Sunday, 14 July, 2013

As part of my post-Supanova post-adrenaline slump, I've finally tackled our accounts after four months of procrastination. It doesn't actually take that long from month to month, but I always put it off because I'm lazy and, despite apparently having the Myers-Briggs personality type for accountants, I find it tedious and boring.

But anyway, these things need to be done as part of regular housekeeping (or, as Gaby Hinsliff likes to refer to it in Half a Wife, “wife work”—a convenient shorthand for all the stuff that stay-at-home mothers traditionally have done [i.e. calendar management, administration, housework, gift-buying, logistics, etc.]). So I got out my box full of receipts, sorted it by month, put them in date order and then went through all our financial transactions for the last four months using ANZ Money Manager, which, I find, is the most helpful tool in the management of our money that I have ever used.

You don't even have to be an ANZ customer to use it: you just give them access to your electronic banking and they import all your transactions into their database for you. They can't do anything to your accounts; all they can do is take that information and present it to you in a way that's helpful. So you can view your transactions by date, by account, by category (which the database will assign for you based on past history, though they often get it wrong because sometimes it's not clear from the transaction description, so it's worth going through and checking them all). You can generate reports that show you how much of your spending is going to what. And you can also set budget goals for each month and view reports on how your spending is matching (or exceeding) your budget.

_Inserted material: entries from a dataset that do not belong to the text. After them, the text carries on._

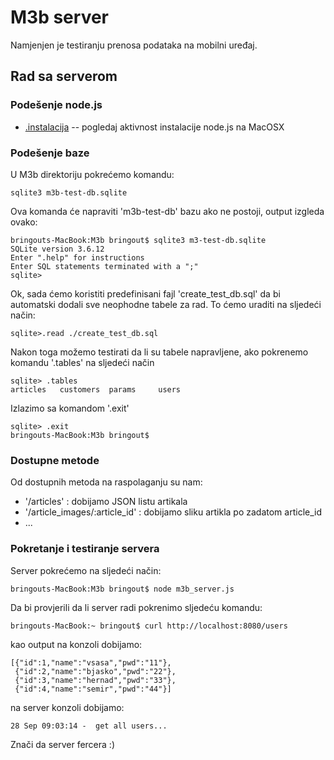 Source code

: M3b server
==========

Namjenjen je testiranju prenosa podataka na mobilni uređaj.

Rad sa serverom
---------------

### Podešenje node.js

* [.instalacija](http://redmine.bring.out.ba/issues/24469) -- pogledaj aktivnost instalacije node.js na MacOSX

### Podešenje baze

U M3b direktoriju pokrećemo komandu:

	sqlite3 m3b-test-db.sqlite

Ova komanda će napraviti 'm3b-test-db' bazu ako ne postoji, output izgleda ovako:

  	bringouts-MacBook:M3b bringout$ sqlite3 m3-test-db.sqlite
	SQLite version 3.6.12
	Enter ".help" for instructions
	Enter SQL statements terminated with a ";"
	sqlite> 

Ok, sada ćemo koristiti predefinisani fajl 'create_test_db.sql' da bi automatski dodali sve neophodne tabele za rad.
To ćemo uraditi na sljedeći način:

	sqlite>.read ./create_test_db.sql

Nakon toga možemo testirati da li su tabele napravljene, ako pokrenemo komandu '.tables' na sljedeći način

	sqlite> .tables
	articles   customers  params     users 

Izlazimo sa komandom '.exit'

	sqlite> .exit
	bringouts-MacBook:M3b bringout$

### Dostupne metode

Od dostupnih metoda na raspolaganju su nam:

* '/articles' : dobijamo JSON listu artikala
* '/article_images/:article_id' : dobijamo sliku artikla po zadatom article_id
* ...

### Pokretanje i testiranje servera

Server pokrećemo na sljedeći način:

	bringouts-MacBook:M3b bringout$ node m3b_server.js

Da bi provjerili da li server radi pokrenimo sljedeću komandu:

	bringouts-MacBook:~ bringout$ curl http://localhost:8080/users

kao output na konzoli dobijamo:
	
	[{"id":1,"name":"vsasa","pwd":"11"},
	 {"id":2,"name":"bjasko","pwd":"22"},
	 {"id":3,"name":"hernad","pwd":"33"},
	 {"id":4,"name":"semir","pwd":"44"}]

na server konzoli dobijamo:

	28 Sep 09:03:14 -  get all users...

Znači da server fercera :)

So, theoretically, once a month, I go through all the transactions and make sure they're in the right categories and sub-categories (yes, you can set up your own sub-categories too—for example, under “Groceries”, you can have things like “Meat and fish”, “Fruit and vegetables”, “Other” and so on), I match receipts to transactions and get rid of them (or I split the transaction into particular sub-categories if needed—for example, if one item is actually a gift for someone while the others were things for the home), I take note of cash transactions (which I usually enter by splitting ATM transactions because ANZ Money Manager currently has no way of recording cash transactions, only electronic ones), and then I look at our spending overall and get mystified and leave it at that until the next time I have to endure this tiresome task.

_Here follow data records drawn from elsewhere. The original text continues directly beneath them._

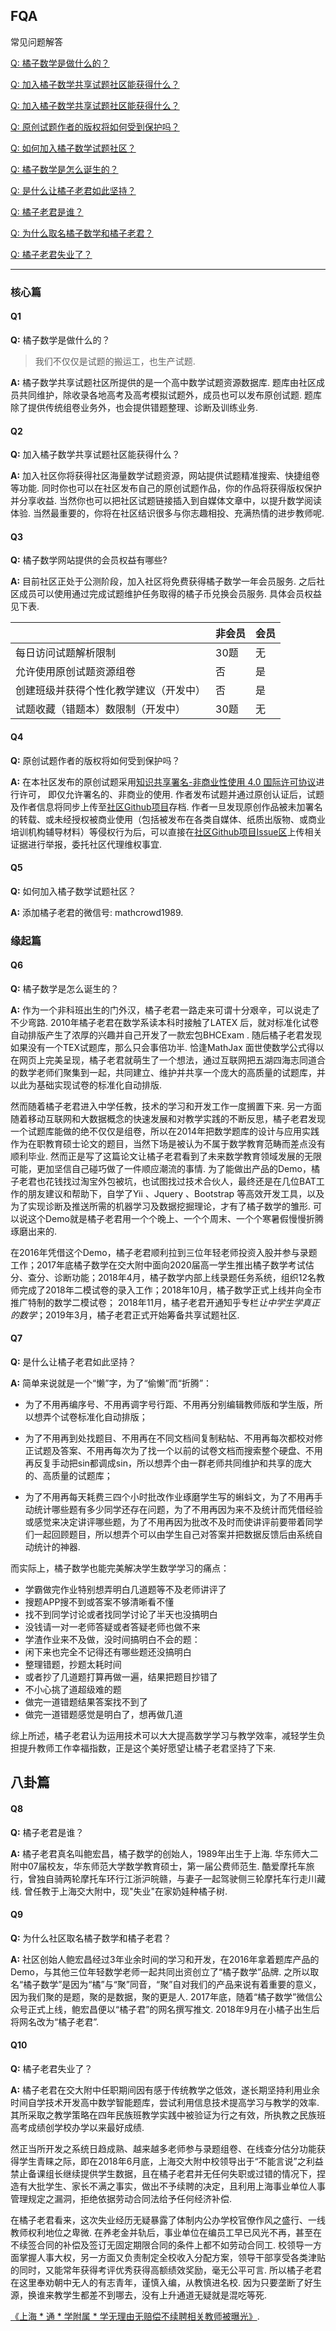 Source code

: ## FQA

常见问题解答

[Q: 橘子数学是做什么的？](#Q1)

[Q:  加入橘子数学共享试题社区能获得什么？](#Q2)

[Q:  加入橘子数学共享试题社区能获得什么？](#Q3)

[Q:  原创试题作者的版权将如何受到保护吗？](#Q4)

[Q: 如何加入橘子数学试题社区？](#Q5)

[Q: 橘子数学是怎么诞生的？](#Q6)

[Q: 是什么让橘子老君如此坚持？](#Q7)

[Q: 橘子老君是谁？](#Q8)

[Q: 为什么取名橘子数学和橘子老君？](#Q9)

[Q:  橘子老君失业了？](#Q10)

----


### 核心篇

#### Q1

**Q:** 橘子数学是做什么的？

>  我们不仅仅是试题的搬运工，也生产试题.

**A:**  橘子数学共享试题社区所提供的是一个高中数学试题资源数据库. 题库由社区成员共同维护，除收录各地高考及高考模拟试题外，成员也可以发布原创试题. 题库除了提供传统组卷业务外，也会提供错题整理、诊断及训练业务.

#### Q2
**Q:** 加入橘子数学共享试题社区能获得什么？

**A:** 加入社区你将获得社区海量数学试题资源，网站提供试题精准搜索、快捷组卷等功能. 同时你也可以在社区发布自己的原创试题作品，你的作品将获得版权保护并分享收益. 当然你也可以把社区试题链接插入到自媒体文章中，以提升数学阅读体验. 当然最重要的，你将在社区结识很多与你志趣相投、充满热情的进步教师呢.

#### Q3
**Q:** 橘子数学网站提供的会员权益有哪些?

**A:** 目前社区正处于公测阶段，加入社区将免费获得橘子数学一年会员服务. 之后社区成员可以使用通过完成试题维护任务取得的橘子币兑换会员服务. 具体会员权益见下表.

|                                        | 非会员 | 会员 |
| -------------------------------------- | ------ | ---- |
| 每日访问试题解析限制                   | 30题   | 无   |
| 允许使用原创试题资源组卷               | 否     | 是   |
| 创建班级并获得个性化教学建议（开发中） | 否     | 是   |
| 试题收藏（错题本）数限制（开发中）     | 30题   | 无   |

#### Q4
**Q:** 原创试题作者的版权将如何受到保护吗？

**A:**  在本社区发布的原创试题采用<a rel="license" href="http://creativecommons.org/licenses/by-nc/4.0/">知识共享署名-非商业性使用 4.0 国际许可协议</a>进行许可， 即仅允许署名的、非商业的使用. 作者发布试题并通过原创认证后，试题及作者信息将同步上传至[社区Github项目](https://github.com/mathedu4all/mathcrowd_community/)存档. 作者一旦发现原创作品被未加署名的转载、或未经授权被商业使用（包括被发布在各类自媒体、纸质出版物、或商业培训机构辅导材料）等侵权行为后，可以直接在[社区Github项目Issue区](https://github.com/mathedu4all/mathcrowd_community/issues)上传相关证据进行举报，委托社区代理维权事宜.

#### Q5
**Q:** 如何加入橘子数学试题社区？

**A:**  添加橘子老君的微信号: mathcrowd1989. 

### 缘起篇

#### Q6
**Q:** 橘子数学是怎么诞生的？

**A:**  作为一个非科班出生的门外汉，橘子老君一路走来可谓十分艰辛，可以说走了不少弯路. 2010年橘子老君在数学系读本科时接触了LATEX 后，就对标准化试卷自动排版产生了浓厚的兴趣并自己开发了一款宏包BHCExam . 随后橘子老君发现如果没有一个TEX试题库，那么只会事倍功半. 恰逢MathJax 面世使数学公式得以在网页上完美呈现，橘子老君就萌生了一个想法，通过互联网把五湖四海志同道合的数学老师们聚集到一起，共同建立、维护并共享一个庞大的高质量的试题库，并以此为基础实现试卷的标准化自动排版.

然而随着橘子老君进入中学任教，技术的学习和开发工作一度搁置下来. 另一方面随着移动互联网和大数据概念的快速发展和对教学实践的不断反思，橘子老君发现一个试题库能做的绝不仅仅是组卷，所以在2014年把数学题库的设计与应用实践作为在职教育硕士论文的题目，当然下场是被认为不属于数学教育范畴而差点没有顺利毕业. 然而正是写了这篇论文让橘子老君看到了未来数学教育领域发展的无限可能，更加坚信自己碰巧做了一件顺应潮流的事情. 为了能做出产品的Demo，橘子老君也花钱找过淘宝外包被坑，也试图找过技术合伙人，最终还是在几位BAT工作的朋友建议和帮助下，自学了Yii 、Jquery 、Bootstrap 等高效开发工具，以及为了实现诊断及推送所需的机器学习及数据挖掘理论，才有了橘子数学的雏形. 可以说这个Demo就是橘子老君用一个个晚上、一个个周末、一个个寒暑假慢慢折腾琢磨出来的.

在2016年凭借这个Demo，橘子老君顺利拉到三位年轻老师投资入股并参与录题工作；2017年底橘子数学在交大附中面向2020届高一学生推出橘子数学考试估分、查分、诊断功能；2018年4月，橘子数学内部上线录题任务系统，组织12名教师完成了2018年二模试卷的录入工作；2018年10月，橘子数学正式上线并向全市推广特制的数学二模试卷； 2018年11月，橘子老君开通知乎专栏*让中学生学真正的数学*；2019年3月，橘子老君正式开始筹备共享试题社区.

#### Q7
**Q:** 是什么让橘子老君如此坚持？

**A:** 简单来说就是一个“懒”字，为了“偷懒”而“折腾”：

* 为了不用再编序号、不用再调字号行距、不用再分别编辑教师版和学生版，所以想弄个试卷标准化自动排版；

* 为了不用再到处找题目、不用再在不同文档间复制粘帖、不用再每次都校对修正试题及答案、不用再每次为了找一个以前的试卷文档而搜索整个硬盘、不用再反复手动把sin都调成sin，所以想弄个由一群老师共同维护和共享的庞大的、高质量的试题库；

* 为了不用再每天耗费三四个小时批改作业琢磨学生写的蝌蚪文，为了不用再手动统计哪些题有多少同学还存在问题，为了不用再因为来不及统计而凭借经验或感觉来决定讲评哪些题，为了不用再因为批改不及时而使讲评前要带着同学们一起回顾题目，所以想弄个可以由学生自己对答案并把数据反馈后由系统自动统计的神器.

而实际上，橘子数学也能完美解决学生数学学习的痛点：

* 学霸做完作业特别想弄明白几道题等不及老师讲评了
* 搜题APP搜不到或答案不够清晰看不懂
* 找不到同学讨论或者找同学讨论了半天也没搞明白
* 没钱请一对一老师答疑或者答疑老师也做不来
* 学渣作业来不及做，没时间搞明白不会的题：
* 闲下来也完全不记得还有哪些题还没搞明白
* 整理错题，抄题太耗时间
* 或者抄了几道题打算再做一遍，结果把题目抄错了
* 不小心挑了道超级难的题
* 做完一道错题结果答案找不到了
* 做完一道错题感觉是明白了，想再做几道

综上所述，橘子老君认为运用技术可以大大提高数学学习与教学效率，减轻学生负担提升教师工作幸福指数，正是这个美好愿望让橘子老君坚持了下来.

## 八卦篇

#### Q8
**Q:** 橘子老君是谁？

**A:** 橘子老君真名叫鲍宏昌，橘子数学的创始人，1989年出生于上海. 华东师大二附中07届校友，华东师范大学数学教育硕士，第一届公费师范生. 酷爱摩托车旅行，曾独自骑两轮摩托车环行江浙沪皖赣，与妻子一起驾驶侧三轮摩托车行走川藏线. 曾任教于上海交大附中，现"失业"在家奶娃种橘子树.

#### Q9
**Q:** 为什么社区取名橘子数学和橘子老君？

**A:** 社区创始人鲍宏昌经过3年业余时间的学习和开发，在2016年拿着题库产品的Demo，与其他三位年轻数学老师一起共同出资创立了“橘子数学”品牌. 之所以取名“橘子数学”是因为“橘”与“聚”同音，“聚”自对我们的产品来说有着重要的意义，因为我们聚的是题，聚的是数据，聚的更是人. 2017年底，随着“橘子数学”微信公众号正式上线，鲍宏昌便以“橘子君”的网名撰写推文. 2018年9月在小橘子出生后将网名改为“橘子老君”.

#### Q10
**Q:** 橘子老君失业了？

**A:** 橘子老君在交大附中任职期间因有感于传统教学之低效，遂长期坚持利用业余时间自学技术开发高中数学智能题库，尝试利用信息技术提高学习与教学的效率. 其所采取之教学策略在四年民族班教学实践中被验证为行之有效，所执教之民族班高考成绩创学校办学以来最好成绩.

然正当所开发之系统日趋成熟、越来越多老师参与录题组卷、在线查分估分功能获得学生青睐之际，即在2018年6月底，上海交大附中校领导出于“不能言说”之利益禁止备课组长继续提供学生数据，且在橘子老君并无任何失职或过错的情况下，捏造有大批学生、家长不满之事实，做出不予续聘的决定，且利用上海事业单位人事管理规定之漏洞，拒绝依据劳动合同法给予任何经济补偿.

在橘子老君看来，这次失业经历无疑暴露了体制内公办学校官僚作风之盛行、一线教师权利地位之卑微. 在养老金并轨后，事业单位在编员工早已风光不再，甚至在不续签合同的补偿及签订无固定期限合同的条件上都不如劳动合同工. 校领导一方面掌握人事大权，另一方面又负责制定全校收入分配方案，领导干部享受各类津贴的同时，又能常年获得考评优秀获得高额绩效奖励，毫无公平可言. 所以橘子老君在这里奉劝朝中无人的有志青年，谨慎入编，从教慎进名校. 因为只要垄断了好生源，换谁来教学生都差不到哪去，没有上升通道无疑就是混吃等死.

[《上海 * 通 * 学附属 * 学无理由无赔偿不续聘相关教师被曝光》](https://weibo.com/6785550369/GFUIwl0Tp).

This time, armed with the knowledge I've been piecing together about money, I did all of that for four months' worth of transactions and then tried to work out our budget for this year (since the budget we've been working from is from last year, I think), and then tried to get more of a handle on the money situation so I could come up with some sort of savings plan for the future (that is, a more intentional savings plan, rather than a haphazard one that we've been limping along with). The MoneySmart government site was very helpful for the budget stuff: their budget planner covers most of the bases and will do all the annual/quarterly/monthly calculations for you automatically. At first, it looked like our spending was far exceeding our income, but then I realised I hadn't taken into account a part of our finances that's actually a bit more complicated than normal, and once I'd adjusted that, we no longer looked like we were slowly going bankrupt. Then I opened a dedicated high interest savings account and set up a regular scheduled transfer to put money into it.

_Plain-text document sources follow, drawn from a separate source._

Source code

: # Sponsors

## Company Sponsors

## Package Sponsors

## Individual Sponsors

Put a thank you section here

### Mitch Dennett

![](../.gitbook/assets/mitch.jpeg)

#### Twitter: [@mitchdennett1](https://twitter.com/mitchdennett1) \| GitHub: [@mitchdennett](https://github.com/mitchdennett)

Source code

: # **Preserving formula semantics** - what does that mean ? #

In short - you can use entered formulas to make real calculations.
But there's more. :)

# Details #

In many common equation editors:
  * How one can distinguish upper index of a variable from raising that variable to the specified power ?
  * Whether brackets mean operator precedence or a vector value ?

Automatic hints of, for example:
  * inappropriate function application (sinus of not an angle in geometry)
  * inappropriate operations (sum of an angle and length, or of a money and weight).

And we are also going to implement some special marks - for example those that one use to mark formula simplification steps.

So it's small, but it's a start. The somewhat terrifying thing is the gulf between what we'd need to purchase a bigger place and what we have—an emotion I'm sure all home owners go through initially and then eventually get used to. (Unlimited wants and limited means means that I must sacrifice some of my dreams—specifically the one about being able to continue living in this area in a bigger place because that just may not be possible.) But at least we have a plan now, and plans always make me feel a bit better about everything (it's the illusion of control …)

Next thing on the financial To Do list: set up a holiday fund so that we actually have money to go on vacation and are more intentional about it instead of haphazard!